(Excerpts from a dataset)

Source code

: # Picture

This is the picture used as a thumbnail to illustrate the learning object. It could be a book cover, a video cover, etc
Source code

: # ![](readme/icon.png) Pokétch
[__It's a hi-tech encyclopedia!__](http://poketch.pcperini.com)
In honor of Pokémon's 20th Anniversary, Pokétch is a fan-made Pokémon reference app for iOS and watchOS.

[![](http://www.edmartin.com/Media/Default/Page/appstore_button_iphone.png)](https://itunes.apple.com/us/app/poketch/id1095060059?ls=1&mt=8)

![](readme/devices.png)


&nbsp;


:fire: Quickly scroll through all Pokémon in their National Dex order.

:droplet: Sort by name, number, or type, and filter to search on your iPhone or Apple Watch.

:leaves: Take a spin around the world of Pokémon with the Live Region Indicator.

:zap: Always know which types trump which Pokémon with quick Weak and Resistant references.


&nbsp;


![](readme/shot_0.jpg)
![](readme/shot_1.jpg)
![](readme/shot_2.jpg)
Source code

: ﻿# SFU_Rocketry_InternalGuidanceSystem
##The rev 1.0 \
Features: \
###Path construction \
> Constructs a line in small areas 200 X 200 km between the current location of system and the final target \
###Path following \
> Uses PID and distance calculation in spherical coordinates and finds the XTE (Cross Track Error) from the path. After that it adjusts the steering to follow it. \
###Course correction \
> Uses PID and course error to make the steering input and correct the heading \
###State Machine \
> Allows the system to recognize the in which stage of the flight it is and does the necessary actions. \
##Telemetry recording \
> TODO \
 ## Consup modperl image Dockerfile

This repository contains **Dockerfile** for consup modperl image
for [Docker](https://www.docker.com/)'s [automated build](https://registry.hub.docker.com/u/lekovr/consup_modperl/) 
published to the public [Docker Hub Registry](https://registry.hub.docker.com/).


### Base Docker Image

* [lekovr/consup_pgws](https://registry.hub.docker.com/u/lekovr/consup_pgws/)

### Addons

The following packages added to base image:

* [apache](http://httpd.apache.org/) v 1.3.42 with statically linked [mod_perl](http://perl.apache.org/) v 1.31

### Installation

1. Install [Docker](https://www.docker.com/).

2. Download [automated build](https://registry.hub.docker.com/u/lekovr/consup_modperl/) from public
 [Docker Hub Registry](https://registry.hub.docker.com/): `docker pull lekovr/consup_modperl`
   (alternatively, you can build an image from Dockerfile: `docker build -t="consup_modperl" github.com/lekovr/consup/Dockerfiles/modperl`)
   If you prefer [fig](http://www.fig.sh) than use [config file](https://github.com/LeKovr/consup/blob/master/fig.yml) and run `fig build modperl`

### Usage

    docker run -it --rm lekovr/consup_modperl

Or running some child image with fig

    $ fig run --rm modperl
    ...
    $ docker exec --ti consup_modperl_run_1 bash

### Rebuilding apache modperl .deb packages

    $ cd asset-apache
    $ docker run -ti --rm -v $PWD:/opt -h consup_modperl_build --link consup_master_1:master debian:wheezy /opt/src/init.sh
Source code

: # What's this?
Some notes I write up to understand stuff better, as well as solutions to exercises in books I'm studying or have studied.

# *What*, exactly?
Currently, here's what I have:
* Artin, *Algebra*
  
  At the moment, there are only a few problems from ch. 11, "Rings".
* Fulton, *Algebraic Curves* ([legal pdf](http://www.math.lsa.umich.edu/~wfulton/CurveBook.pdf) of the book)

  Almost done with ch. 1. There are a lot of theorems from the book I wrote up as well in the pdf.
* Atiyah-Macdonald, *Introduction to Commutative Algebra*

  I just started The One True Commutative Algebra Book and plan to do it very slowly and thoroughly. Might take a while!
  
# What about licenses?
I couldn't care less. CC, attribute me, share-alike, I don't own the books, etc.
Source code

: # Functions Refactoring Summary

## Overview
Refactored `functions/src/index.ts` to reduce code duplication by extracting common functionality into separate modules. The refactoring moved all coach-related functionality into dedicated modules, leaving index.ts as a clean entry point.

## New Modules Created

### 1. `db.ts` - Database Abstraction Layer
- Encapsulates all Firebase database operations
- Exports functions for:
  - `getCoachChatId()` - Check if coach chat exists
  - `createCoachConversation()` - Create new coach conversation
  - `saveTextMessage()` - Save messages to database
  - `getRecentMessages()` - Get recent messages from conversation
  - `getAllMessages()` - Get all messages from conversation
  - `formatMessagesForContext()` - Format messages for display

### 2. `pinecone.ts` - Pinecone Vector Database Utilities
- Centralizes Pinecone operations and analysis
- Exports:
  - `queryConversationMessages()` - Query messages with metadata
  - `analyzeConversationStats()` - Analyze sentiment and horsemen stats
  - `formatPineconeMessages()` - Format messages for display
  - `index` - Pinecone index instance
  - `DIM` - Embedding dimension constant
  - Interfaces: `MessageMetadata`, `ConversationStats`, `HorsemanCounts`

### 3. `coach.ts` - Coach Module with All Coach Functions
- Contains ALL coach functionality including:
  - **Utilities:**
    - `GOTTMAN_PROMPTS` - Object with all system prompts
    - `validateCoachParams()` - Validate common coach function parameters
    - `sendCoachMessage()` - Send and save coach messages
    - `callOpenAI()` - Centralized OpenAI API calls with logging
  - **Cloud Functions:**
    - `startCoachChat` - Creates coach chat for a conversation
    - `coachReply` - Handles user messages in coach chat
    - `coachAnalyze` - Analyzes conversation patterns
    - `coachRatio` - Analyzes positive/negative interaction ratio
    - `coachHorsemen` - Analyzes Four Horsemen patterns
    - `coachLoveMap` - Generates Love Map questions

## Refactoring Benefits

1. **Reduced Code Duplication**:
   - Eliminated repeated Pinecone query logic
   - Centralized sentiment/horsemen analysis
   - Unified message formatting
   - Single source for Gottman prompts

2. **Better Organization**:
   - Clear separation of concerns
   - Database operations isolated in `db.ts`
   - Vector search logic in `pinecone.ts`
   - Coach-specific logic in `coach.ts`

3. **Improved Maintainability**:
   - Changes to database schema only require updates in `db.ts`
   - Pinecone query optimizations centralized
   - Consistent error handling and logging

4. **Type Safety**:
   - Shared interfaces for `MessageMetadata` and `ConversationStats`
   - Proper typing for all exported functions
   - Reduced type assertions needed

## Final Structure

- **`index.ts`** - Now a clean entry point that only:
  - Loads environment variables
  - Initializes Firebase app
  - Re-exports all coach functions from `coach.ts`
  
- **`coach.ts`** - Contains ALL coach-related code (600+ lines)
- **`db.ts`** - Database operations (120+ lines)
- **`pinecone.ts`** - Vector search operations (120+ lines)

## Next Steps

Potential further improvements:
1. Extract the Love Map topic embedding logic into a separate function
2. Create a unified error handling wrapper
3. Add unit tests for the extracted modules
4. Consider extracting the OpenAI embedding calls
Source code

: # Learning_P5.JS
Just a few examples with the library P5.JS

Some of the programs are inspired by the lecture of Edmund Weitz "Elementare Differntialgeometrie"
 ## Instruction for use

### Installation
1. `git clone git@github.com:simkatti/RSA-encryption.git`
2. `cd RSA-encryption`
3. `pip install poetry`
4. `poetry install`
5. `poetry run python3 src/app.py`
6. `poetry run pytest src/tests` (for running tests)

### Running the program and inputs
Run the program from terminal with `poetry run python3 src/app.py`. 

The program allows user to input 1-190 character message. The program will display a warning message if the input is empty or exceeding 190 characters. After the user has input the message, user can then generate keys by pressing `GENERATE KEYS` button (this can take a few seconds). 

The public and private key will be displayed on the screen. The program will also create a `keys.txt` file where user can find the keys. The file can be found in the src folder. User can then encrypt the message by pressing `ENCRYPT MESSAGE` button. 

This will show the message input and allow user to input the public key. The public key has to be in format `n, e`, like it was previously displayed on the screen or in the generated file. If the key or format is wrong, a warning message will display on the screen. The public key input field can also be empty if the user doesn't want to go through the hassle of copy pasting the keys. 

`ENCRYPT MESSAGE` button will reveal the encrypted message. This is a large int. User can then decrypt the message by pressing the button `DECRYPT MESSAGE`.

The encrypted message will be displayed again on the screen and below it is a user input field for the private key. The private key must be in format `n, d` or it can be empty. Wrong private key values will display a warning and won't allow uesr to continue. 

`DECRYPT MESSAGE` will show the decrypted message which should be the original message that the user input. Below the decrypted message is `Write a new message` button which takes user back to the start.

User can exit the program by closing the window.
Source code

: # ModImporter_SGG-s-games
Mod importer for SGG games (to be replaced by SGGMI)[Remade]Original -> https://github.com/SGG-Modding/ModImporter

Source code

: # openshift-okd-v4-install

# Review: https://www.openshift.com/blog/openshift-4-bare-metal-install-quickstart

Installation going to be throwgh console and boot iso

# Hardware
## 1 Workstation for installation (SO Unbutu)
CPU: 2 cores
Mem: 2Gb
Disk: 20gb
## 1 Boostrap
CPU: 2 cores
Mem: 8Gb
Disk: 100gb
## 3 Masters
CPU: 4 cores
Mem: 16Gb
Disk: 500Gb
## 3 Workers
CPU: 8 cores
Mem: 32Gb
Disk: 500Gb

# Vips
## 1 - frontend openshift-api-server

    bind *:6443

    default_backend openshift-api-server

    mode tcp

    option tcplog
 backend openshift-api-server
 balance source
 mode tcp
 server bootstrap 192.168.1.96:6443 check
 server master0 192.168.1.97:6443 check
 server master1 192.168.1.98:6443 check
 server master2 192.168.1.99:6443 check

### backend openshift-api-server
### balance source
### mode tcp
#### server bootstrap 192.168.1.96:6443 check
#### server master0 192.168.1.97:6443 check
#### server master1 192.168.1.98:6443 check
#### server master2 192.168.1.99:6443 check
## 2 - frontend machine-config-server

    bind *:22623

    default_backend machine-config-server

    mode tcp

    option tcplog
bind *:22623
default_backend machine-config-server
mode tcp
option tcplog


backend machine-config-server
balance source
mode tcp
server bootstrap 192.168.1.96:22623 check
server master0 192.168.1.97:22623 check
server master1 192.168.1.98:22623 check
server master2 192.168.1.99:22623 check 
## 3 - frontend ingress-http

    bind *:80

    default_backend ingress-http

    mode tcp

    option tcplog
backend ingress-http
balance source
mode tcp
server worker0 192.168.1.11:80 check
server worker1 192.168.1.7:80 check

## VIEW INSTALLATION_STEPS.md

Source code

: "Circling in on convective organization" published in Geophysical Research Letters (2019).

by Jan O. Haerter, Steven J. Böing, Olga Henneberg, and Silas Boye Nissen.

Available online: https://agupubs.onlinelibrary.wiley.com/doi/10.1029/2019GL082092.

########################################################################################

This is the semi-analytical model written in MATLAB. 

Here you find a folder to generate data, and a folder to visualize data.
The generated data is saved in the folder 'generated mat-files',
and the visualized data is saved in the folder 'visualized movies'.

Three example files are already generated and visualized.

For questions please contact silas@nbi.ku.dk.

◆ **DESCRIPTION OF THE TASK**:
Lines from the one that contains "This is the semi-analytical" through the final line of the entries must be duplicated exactly, and no other lines.

◆ **ANSWER TO THE PROBLEM**:
This is the semi-analytical model written in MATLAB. 

Here you find a folder to generate data, and a folder to visualize data.
The generated data is saved in the folder 'generated mat-files',
and the visualized data is saved in the folder 'visualized movies'.

Three example files are already generated and visualized.

For questions please contact silas@nbi.ku.dk.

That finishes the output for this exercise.